How to complete this task =
Report all lines below with the word "erreichen".

[[ Data for this task, beginning ]]

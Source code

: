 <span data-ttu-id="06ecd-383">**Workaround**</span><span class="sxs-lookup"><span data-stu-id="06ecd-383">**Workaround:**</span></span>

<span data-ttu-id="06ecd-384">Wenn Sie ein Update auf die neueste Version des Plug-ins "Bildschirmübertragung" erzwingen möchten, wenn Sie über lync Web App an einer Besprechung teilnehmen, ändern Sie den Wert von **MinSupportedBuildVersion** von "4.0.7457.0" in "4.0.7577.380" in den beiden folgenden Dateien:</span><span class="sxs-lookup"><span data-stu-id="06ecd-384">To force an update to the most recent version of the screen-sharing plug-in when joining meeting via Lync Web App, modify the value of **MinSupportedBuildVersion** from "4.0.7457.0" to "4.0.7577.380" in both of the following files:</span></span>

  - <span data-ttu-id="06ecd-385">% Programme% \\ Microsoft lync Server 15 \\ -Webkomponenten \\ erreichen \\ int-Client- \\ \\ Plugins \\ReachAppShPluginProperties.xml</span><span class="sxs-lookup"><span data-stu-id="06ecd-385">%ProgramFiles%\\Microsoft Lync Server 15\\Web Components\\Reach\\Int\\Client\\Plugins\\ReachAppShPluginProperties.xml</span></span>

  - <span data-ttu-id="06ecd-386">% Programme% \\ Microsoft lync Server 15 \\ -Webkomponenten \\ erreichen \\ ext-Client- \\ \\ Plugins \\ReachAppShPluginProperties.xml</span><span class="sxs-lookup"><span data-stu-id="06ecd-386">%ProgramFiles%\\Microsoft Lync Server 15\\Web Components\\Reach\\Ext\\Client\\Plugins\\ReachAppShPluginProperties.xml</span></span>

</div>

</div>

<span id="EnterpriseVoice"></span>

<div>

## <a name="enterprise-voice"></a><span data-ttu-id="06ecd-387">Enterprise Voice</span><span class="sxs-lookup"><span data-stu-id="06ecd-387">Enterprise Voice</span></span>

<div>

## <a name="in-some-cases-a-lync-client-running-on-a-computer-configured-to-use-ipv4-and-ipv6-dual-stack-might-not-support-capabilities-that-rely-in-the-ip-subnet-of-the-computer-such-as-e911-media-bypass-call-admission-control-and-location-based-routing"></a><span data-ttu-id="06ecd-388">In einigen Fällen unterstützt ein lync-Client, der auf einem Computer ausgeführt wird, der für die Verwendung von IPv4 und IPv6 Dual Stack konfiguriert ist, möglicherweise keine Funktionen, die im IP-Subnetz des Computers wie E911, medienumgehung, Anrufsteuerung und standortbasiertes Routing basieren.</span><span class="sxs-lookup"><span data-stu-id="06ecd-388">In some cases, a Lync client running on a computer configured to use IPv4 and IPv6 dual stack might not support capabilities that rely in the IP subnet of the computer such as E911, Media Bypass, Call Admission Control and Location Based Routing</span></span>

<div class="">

[[ Data for this task, end ]]

Task answer =
  - <span data-ttu-id="06ecd-385">% Programme% \\ Microsoft lync Server 15 \\ -Webkomponenten \\ erreichen \\ int-Client- \\ \\ Plugins \\ReachAppShPluginProperties.xml</span><span class="sxs-lookup"><span data-stu-id="06ecd-385">%ProgramFiles%\\Microsoft Lync Server 15\\Web Components\\Reach\\Int\\Client\\Plugins\\ReachAppShPluginProperties.xml</span></span>
  - <span data-ttu-id="06ecd-386">% Programme% \\ Microsoft lync Server 15 \\ -Webkomponenten \\ erreichen \\ ext-Client- \\ \\ Plugins \\ReachAppShPluginProperties.xml</span><span class="sxs-lookup"><span data-stu-id="06ecd-386">%ProgramFiles%\\Microsoft Lync Server 15\\Web Components\\Reach\\Ext\\Client\\Plugins\\ReachAppShPluginProperties.xml</span></span>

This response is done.